- Born: August 3, 1946 (age 80) Tel Aviv, Israel
- Education: Brandeis University
- Occupation: Composer
- Employer: Berklee College of Music
- Partner: Eric Moe
- Awards: Guggenheim Fellowship (1999)
- Musical career
- Genres: Classical music

= Tamar Diesendruck =

American composer (born 1946)

Tamar Diesendruck (תמר דייזנדרוק; born August 3, 1946) is an American composer of classical music. A 1999 Guggenheim Fellow, she is also a professor at Berklee College of Music.
==Biography==
Tamar Diesendruck was born in August 3, 1946 in Tel Aviv, and she later emigrated to the United States, where she grew up in New England. In 1968, she obtained her BA at Brandeis University, where she studied under Martin Boykan, Edward Cohen, and Seymour Shifrin. After obtaining her MA at University of California, Berkeley in 1979, she then remained there to get her PhD in Music Theory and Composition in 1983, with her advisor being Andrew Imbrie.

In 1989, Diesendruck's piece Such Stuff premiered at Carnegie Hall; Carmen Eisner of the Wisconsin State Journal praised it for "hold[ing] plenty of close calls for ears that don't like to take chances", while John Rockwell of The New York Times criticized it for its perceived incoherence. In 1990, she started her series of Tower of Babel-inspired pieces, with Susan Larson of The Boston Globe calling it "the framework for Diesendruck's search for a personal language". One of these pieces, On That Day, when performed by the Dinosaur Annex Music Ensemble in 1991, was called "determinedly un-mysterious" by Richard Buell of The Boston Globe, Robert Croan of the Pittsburgh Post-Gazette called How/Feel the "most substantial and interesting work" of its respective 1993 Pittsburgh New Music Ensemble concert. In 1997, Buell praised her next piece The Grief That Does Not Speak (in lower-case) for its quality but criticized it for "swallowing" several subsequent pieces.

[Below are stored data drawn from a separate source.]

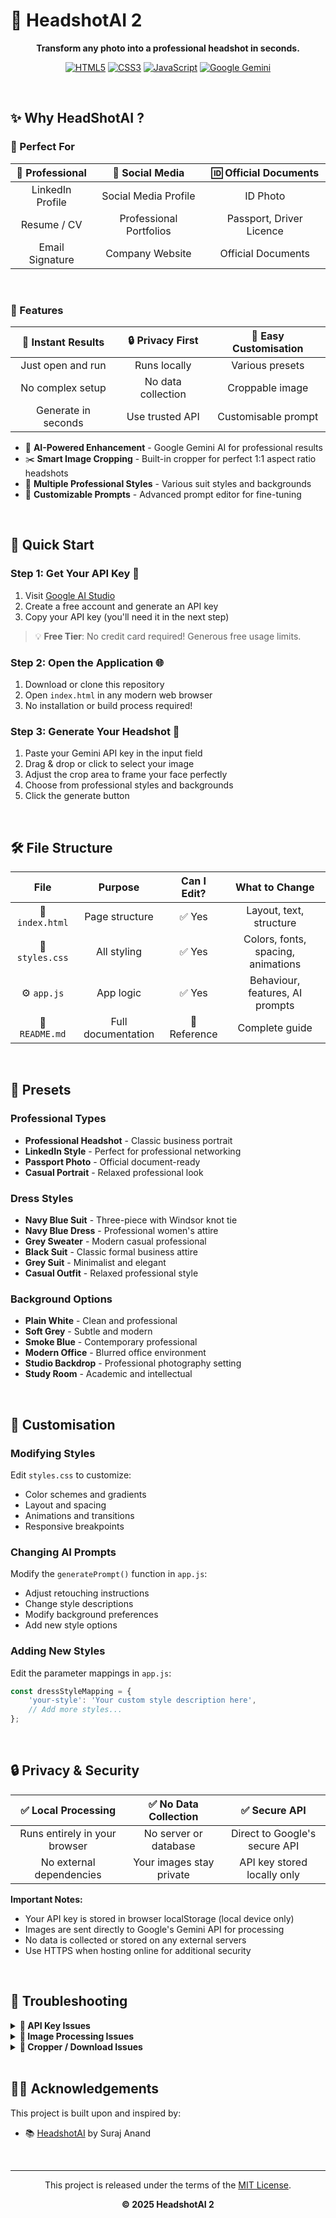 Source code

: # 🎯 HeadshotAI 2

<div align="center">

**Transform any photo into a professional headshot in seconds.**

[![HTML5](https://img.shields.io/badge/HTML5-E34F26?style=flat&logo=html5&logoColor=white)](https://developer.mozilla.org/en-US/docs/Web/HTML)
[![CSS3](https://img.shields.io/badge/CSS3-1572B6?style=flat&logo=css3&logoColor=white)](https://developer.mozilla.org/en-US/docs/Web/CSS)
[![JavaScript](https://img.shields.io/badge/JavaScript-F7DF1E?style=flat&logo=javascript&logoColor=black)](https://developer.mozilla.org/en-US/docs/Web/JavaScript)
[![Google Gemini](https://img.shields.io/badge/Google%20Gemini-4285F4?style=flat&logo=google&logoColor=white)](https://ai.google.dev/)

</div>

<br>

## ✨ Why HeadShotAI ?

### 🌟 Perfect For

<div align="center">

| 💼 **Professional** | 📱 **Social Media** | 🆔 **Official Documents** |
|:---:|:---:|:---:|
| LinkedIn Profile | Social Media Profile | ID Photo |
| Resume / CV | Professional Portfolios | Passport, Driver Licence |
| Email Signature | Company Website | Official Documents |

</div>

<br>

### 🌟 Features

<div align="center">

| 🚀 **Instant Results** | 🔒 **Privacy First** | 🎨 **Easy Customisation** |
|:---:|:---:|:---:|
| Just open and run | Runs locally | Various presets |
| No complex setup | No data collection | Croppable image |
| Generate in seconds	| Use trusted API | Customisable prompt |

</div>

- 🤖 **AI-Powered Enhancement** - Google Gemini AI for professional results
- ✂️ **Smart Image Cropping** - Built-in cropper for perfect 1:1 aspect ratio headshots
- 🎨 **Multiple Professional Styles** - Various suit styles and backgrounds
- 🔧 **Customizable Prompts** - Advanced prompt editor for fine-tuning

<br>

## 🚀 Quick Start

### Step 1: Get Your API Key 🔑
1. Visit [Google AI Studio](https://aistudio.google.com/apikey)
2. Create a free account and generate an API key
3. Copy your API key (you'll need it in the next step)

> 💡 **Free Tier**: No credit card required! Generous free usage limits.

### Step 2: Open the Application 🌐
1. Download or clone this repository
2. Open `index.html` in any modern web browser
3. No installation or build process required!

### Step 3: Generate Your Headshot 🎨
1. Paste your Gemini API key in the input field
2. Drag & drop or click to select your image
3. Adjust the crop area to frame your face perfectly
4. Choose from professional styles and backgrounds
5. Click the generate button

<br>

## 🛠️ File Structure

| File | Purpose | Can I Edit? | What to Change |
|:---:|:---:|:---:|:---:|
| 📄 `index.html` | Page structure | ✅ Yes | Layout, text, structure |
| 🎨 `styles.css` | All styling | ✅ Yes | Colors, fonts, spacing, animations |
| ⚙️ `app.js` | App logic | ✅ Yes | Behaviour, features, AI prompts |
| 📖 `README.md` | Full documentation | 📖 Reference | Complete guide |

<br>

## 🎨 Presets

### Professional Types
- **Professional Headshot** - Classic business portrait
- **LinkedIn Style** - Perfect for professional networking
- **Passport Photo** - Official document-ready
- **Casual Portrait** - Relaxed professional look

### Dress Styles
- **Navy Blue Suit** - Three-piece with Windsor knot tie
- **Navy Blue Dress** - Professional women's attire
- **Grey Sweater** - Modern casual professional
- **Black Suit** - Classic formal business attire
- **Grey Suit** - Minimalist and elegant
- **Casual Outfit** - Relaxed professional style

### Background Options
- **Plain White** - Clean and professional
- **Soft Grey** - Subtle and modern
- **Smoke Blue** - Contemporary professional
- **Modern Office** - Blurred office environment
- **Studio Backdrop** - Professional photography setting
- **Study Room** - Academic and intellectual

<br>

## 🔧 Customisation

### Modifying Styles
Edit `styles.css` to customize:
- Color schemes and gradients
- Layout and spacing
- Animations and transitions
- Responsive breakpoints

### Changing AI Prompts
Modify the `generatePrompt()` function in `app.js`:
- Adjust retouching instructions
- Change style descriptions
- Modify background preferences
- Add new style options

### Adding New Styles
Edit the parameter mappings in `app.js`:
```javascript
const dressStyleMapping = {
    'your-style': 'Your custom style description here',
    // Add more styles...
};
```

<br>

## 🔒 Privacy & Security

<div align="center">

| ✅ **Local Processing** | ✅ **No Data Collection** | ✅ **Secure API** |
|:---:|:---:|:---:|
| Runs entirely in your browser | No server or database | Direct to Google's secure API |
| No external dependencies | Your images stay private | API key stored locally only |

</div>

**Important Notes:**
- Your API key is stored in browser localStorage (local device only)
- Images are sent directly to Google's Gemini API for processing
- No data is collected or stored on any external servers
- Use HTTPS when hosting online for additional security

<br>

## 🐛 Troubleshooting

<details>
<summary><strong>🔑 API Key Issues</strong></summary>

**"Connection Failed"**
- ✅ Ensure your key is correct and active
- ✅ Wait a moment and try again (free tier has rate limits)
- ✅ Ensure you have access to Gemini API

</details>

<details>
<summary><strong>📸 Image Processing Issues</strong></summary>

**"Failed to generate image"**
- ✅ Verify your API key is valid
- ✅ Try a different photo or format
- ✅ Wait a moment and try again (rate limiting)

**Images taking too long**
- ✅ Generation takes 1-2 minutes (this is normal)
- ✅ Free tier might be slower during peak times
- ✅ Be patient - AI processing takes time

</details>

<details>
<summary><strong>💾 Cropper / Download Issues</strong></summary>

**Cropper not appearing**
- ✅ Enable JavaScript in your browser
- ✅ Try refreshing the page
- ✅ Use a modern browser (Chrome, Firefox, Safari, Edge)
- ✅ Check browser console (F12) for errors

**Download not working**
- ✅ Check browser download settings
- ✅ Disable popup blockers
- ✅ Ensure JSZip library loads properly

</details>

<br>

## 👨‍💻 Acknowledgements

This project is built upon and inspired by:

- 📚 [HeadshotAI](https://github.com/anandsuraj/ai-professional-headshot-generator) by Suraj Anand

<br>

<hr>

<div align="center">

This project is released under the terms of the [MIT License](LICENSE).

**© 2025 HeadshotAI 2**

</div>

In 2007, she composed Sudoku Variations specifically for Elaine Chew; inspired from a sudoku hobby she recently undertook, its meter structure is inspired by the game's mathematical rules. She was a 2012–2013 Radcliffe Fellow. She released two albums from Centaur Records: Quartets 1+2, Theater of the Ear (2008) and The Grief That Does Not Speak (2011). David Patrick Stearns told The Philadelphia Inquirer that her piece Other Floods, performed at the Philadelphia Episcopal Cathedral in 2013, had "leapt down curious musical rabbit holes [he] was unable to follow".

She was a 1984 Fellow of the American Academy in Rome and a 1986 Charles Ives Scholar. She has been awarded the MacDowell Fellowship twelve times, in 1986, 1988, 1990, 1991, 1993, 1994, 1995, 1996, 1997, 1999, 2000, and 2023. She also won a Library of Congress/Koussevitzky Music Foundation composition grant in 1988. In 1999, she was awarded a Guggenheim Fellowship in music composition, as well as a Goddard Lieberson Fellowship. She won an American Academy of Arts and Letters Award in 2006.

After teaching in several schools such as the San Francisco Conservatory of Music, San Francisco State University (where she worked as a lecturer in 1988), New York University, University of Pittsburgh, and Chatham College, she eventually joined the faculty of Berklee College of Music and became professor there. At Berklee, she teaches classes in composition.

As of 1999, she worked as a composer in Somerville, Massachusetts. Her partner Eric Moe is a composer.